The Securities and Exchange Board of India (SEBI) is actively deliberating ways to further improve volume in cash segment. The idea is to expand and deepen the cash segment compared to the derivatives segment. As per one source, aware of the development, “Regulator had sought suggestions on the proposal to deepen the cash market and inputs have been collected from key stakeholders like exchanges, clearing corporation, brokers and others”.
The person cited above said, “Inputs collected are being analysed by SEBI internally and then it’s likely that the inputs collected will be presented before a sub-group or the SEBI advisory committee”. After receiving the inputs SEBI may come up with public consultation paper for the same.
SEBI Chairman, Tuhin Kanta Pandey had mentioned earlier that cash segment volume should increase further. On August 21 at FICCI Capital Market Summit, Pandey said, “We are looking to deepen the cash equities market, which is the true foundation of capital formation”. Pandey further added, “Volumes in cash market have grown rapidly doubling in terms of daily traded volumes over a period of just three years. However much more needs to be done”.
SEBI has received wide range of suggestions on the proposal to further deepen the cash market volume in equity segment. As per sources, the suggestions received include reducing margin on cash segment trades, promoting stock lending and borrowing mechanism, promoting Exchange Traded Funds (ETFs), reduction or removal of Securities Transaction Tax (STT) on cash market intra-day trades etc.
Another source aware of the matter said, “Every suggestion is being examined holistically and then proposal will be forwarded for further deliberation”. As each suggestion may have some positive and negative consequences. Like, reduction of margin may be good but it may not be prudent from risk management perspective. Similarly, SLBM can also be an option for increasing the cash volume but will require push to make it popular in traders.

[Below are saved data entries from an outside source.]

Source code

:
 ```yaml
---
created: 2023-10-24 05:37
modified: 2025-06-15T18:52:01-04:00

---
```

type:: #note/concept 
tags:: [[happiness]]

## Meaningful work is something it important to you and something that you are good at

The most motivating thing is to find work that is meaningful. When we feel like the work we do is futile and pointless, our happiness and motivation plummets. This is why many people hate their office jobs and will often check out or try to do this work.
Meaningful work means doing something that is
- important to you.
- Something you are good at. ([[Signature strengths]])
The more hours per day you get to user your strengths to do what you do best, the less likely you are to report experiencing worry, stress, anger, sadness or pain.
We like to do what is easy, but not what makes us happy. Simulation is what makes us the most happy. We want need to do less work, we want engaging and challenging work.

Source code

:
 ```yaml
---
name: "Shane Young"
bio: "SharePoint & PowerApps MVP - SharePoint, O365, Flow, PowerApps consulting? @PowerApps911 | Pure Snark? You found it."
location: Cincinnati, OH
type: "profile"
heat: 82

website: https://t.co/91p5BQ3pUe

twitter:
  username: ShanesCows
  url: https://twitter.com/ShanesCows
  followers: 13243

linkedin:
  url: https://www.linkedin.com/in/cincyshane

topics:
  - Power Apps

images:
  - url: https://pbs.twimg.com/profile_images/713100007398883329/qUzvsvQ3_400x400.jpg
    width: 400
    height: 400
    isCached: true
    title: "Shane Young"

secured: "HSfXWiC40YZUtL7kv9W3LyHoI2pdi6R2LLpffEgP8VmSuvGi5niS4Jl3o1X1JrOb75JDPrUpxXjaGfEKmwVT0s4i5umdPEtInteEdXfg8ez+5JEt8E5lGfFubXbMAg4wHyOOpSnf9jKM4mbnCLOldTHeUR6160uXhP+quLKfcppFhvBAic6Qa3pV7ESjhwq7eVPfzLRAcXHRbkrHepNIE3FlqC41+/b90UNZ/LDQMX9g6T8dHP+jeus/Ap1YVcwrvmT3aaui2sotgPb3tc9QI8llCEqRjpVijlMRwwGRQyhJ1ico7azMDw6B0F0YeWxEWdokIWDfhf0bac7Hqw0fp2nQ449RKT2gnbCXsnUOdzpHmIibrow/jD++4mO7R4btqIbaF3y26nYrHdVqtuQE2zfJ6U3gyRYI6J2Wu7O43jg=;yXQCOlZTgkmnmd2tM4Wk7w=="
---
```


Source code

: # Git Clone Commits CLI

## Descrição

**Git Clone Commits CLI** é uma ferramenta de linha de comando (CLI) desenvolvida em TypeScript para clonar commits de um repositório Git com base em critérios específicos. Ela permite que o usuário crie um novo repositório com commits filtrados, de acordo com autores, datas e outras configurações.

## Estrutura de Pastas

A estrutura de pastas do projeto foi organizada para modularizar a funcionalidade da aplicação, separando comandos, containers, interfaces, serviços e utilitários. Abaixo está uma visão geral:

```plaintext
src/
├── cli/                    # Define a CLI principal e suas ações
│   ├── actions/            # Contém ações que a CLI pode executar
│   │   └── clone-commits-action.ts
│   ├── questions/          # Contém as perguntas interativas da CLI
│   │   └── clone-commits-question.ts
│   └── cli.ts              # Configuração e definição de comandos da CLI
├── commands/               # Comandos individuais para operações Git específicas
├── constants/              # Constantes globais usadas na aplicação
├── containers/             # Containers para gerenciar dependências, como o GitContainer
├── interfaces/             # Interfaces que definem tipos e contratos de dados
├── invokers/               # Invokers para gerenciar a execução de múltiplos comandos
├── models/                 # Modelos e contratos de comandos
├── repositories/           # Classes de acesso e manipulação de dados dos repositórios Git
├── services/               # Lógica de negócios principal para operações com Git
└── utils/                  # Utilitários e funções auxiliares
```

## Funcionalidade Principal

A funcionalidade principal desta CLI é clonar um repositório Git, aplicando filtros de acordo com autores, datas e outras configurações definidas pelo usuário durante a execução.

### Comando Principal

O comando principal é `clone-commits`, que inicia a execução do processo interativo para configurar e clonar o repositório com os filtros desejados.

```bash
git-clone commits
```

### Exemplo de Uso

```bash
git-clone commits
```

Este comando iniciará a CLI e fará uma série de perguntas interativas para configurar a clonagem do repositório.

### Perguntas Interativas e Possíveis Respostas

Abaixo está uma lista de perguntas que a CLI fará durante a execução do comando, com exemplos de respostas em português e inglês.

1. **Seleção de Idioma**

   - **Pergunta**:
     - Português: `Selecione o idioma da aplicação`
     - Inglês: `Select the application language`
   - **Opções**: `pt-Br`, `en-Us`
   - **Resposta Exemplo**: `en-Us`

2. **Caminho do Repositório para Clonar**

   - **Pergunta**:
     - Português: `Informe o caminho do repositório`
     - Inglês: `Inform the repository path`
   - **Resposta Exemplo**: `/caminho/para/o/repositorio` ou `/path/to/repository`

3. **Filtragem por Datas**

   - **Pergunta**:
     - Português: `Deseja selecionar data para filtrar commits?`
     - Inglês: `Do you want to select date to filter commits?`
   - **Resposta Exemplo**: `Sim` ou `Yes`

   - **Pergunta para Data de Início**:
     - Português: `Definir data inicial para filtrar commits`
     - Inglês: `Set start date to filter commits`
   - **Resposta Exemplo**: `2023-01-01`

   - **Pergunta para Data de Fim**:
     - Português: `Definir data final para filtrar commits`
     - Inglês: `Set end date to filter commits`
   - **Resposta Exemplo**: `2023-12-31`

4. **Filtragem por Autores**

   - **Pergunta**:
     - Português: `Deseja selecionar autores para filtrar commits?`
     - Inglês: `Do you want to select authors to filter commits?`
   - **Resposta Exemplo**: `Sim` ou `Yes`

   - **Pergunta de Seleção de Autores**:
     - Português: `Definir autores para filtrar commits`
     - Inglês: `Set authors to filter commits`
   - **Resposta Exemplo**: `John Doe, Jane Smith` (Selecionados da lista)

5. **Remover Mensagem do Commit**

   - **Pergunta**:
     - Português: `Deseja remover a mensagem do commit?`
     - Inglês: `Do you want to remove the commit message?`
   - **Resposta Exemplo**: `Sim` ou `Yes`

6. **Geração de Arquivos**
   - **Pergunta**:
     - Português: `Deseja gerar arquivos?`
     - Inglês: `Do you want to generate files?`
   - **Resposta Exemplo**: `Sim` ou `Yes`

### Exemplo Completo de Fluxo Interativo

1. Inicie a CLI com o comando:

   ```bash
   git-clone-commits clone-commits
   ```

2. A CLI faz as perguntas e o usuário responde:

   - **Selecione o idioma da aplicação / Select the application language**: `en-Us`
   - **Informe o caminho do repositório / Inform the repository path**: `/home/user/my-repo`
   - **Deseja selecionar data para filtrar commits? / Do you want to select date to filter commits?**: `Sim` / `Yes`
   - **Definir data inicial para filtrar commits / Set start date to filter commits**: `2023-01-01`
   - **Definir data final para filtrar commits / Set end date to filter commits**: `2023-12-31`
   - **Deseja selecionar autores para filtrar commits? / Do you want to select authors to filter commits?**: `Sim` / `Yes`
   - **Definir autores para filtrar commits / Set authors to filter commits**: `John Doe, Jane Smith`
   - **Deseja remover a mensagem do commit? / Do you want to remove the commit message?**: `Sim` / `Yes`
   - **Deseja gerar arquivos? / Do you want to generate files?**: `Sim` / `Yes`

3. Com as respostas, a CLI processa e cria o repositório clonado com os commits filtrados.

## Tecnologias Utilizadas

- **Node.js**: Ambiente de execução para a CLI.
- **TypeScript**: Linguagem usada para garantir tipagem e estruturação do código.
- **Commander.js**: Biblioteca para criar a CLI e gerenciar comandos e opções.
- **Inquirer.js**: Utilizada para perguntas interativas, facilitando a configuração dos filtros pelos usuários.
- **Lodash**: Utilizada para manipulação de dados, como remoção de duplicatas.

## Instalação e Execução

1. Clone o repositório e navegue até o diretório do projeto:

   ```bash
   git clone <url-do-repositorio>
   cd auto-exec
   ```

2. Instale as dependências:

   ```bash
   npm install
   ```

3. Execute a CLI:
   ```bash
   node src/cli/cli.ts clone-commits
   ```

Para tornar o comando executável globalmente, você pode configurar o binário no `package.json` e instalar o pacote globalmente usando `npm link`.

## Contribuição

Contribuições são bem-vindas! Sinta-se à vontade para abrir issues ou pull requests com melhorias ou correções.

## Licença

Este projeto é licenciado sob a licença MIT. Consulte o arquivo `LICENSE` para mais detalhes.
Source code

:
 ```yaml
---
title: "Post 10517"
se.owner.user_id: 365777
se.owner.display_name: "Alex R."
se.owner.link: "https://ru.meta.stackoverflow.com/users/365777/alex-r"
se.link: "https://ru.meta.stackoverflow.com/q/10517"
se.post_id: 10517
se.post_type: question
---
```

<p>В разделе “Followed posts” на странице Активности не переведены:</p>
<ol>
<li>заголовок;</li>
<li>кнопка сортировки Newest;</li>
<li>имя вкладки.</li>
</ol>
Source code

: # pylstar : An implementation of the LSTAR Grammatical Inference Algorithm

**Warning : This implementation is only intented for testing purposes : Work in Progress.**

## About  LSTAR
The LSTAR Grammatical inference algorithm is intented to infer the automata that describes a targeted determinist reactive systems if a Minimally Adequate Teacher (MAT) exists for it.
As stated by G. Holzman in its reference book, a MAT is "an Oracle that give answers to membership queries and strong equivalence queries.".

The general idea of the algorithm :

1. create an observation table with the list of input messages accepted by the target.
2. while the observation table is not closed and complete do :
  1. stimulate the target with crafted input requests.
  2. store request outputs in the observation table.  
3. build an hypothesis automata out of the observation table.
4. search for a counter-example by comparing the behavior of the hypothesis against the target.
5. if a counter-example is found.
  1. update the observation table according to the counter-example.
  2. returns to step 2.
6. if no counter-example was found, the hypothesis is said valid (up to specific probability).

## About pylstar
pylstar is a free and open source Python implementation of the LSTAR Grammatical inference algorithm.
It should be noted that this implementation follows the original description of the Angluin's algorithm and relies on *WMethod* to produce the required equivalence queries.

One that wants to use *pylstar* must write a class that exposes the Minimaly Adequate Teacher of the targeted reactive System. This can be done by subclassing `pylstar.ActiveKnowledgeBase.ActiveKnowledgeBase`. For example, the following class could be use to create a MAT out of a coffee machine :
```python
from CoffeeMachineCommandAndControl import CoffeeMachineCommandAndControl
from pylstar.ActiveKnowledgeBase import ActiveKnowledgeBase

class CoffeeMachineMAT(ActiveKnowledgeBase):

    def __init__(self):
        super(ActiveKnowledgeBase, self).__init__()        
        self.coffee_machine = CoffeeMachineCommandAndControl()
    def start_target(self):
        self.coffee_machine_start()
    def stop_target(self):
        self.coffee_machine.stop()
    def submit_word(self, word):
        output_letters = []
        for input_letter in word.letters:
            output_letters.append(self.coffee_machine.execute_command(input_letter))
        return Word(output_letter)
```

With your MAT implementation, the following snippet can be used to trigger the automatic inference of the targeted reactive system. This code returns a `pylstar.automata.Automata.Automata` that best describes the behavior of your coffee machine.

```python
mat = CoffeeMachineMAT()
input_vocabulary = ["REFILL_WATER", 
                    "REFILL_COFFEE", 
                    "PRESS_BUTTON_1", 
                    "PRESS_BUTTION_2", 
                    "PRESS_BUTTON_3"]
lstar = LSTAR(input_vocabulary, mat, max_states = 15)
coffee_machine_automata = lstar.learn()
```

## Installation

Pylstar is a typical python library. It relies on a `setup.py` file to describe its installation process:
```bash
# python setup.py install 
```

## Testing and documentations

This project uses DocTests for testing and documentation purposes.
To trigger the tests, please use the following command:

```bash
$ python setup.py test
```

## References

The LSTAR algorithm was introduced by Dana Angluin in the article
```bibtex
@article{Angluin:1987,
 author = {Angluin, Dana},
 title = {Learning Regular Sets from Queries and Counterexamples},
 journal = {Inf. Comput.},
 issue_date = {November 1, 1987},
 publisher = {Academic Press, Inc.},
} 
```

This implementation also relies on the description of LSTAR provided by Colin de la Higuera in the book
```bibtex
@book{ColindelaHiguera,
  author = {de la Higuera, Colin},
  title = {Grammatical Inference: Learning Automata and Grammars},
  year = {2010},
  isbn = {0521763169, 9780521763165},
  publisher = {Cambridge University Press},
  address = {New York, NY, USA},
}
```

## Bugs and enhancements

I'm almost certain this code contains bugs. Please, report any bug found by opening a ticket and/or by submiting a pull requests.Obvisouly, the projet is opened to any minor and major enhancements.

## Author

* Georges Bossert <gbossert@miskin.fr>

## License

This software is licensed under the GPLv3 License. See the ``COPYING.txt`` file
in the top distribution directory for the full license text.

Mrugank Paranjpe, Chairperson, IMC Task Force on Capital Market and formed MD&CEO, MCX says, “Information asymmetry is the slowest killer of cash volumes, democratizing analyst consensus, ESG flags, and promoter actions through open APIs can level the playing field". He also advocates, incentivsing investors, Paranjpe adds, “Sustainable volume growth needs patient capital , rewarding 3–5-year holdings with exit-load rebates or lower STT would shift behaviour from momentum to conviction."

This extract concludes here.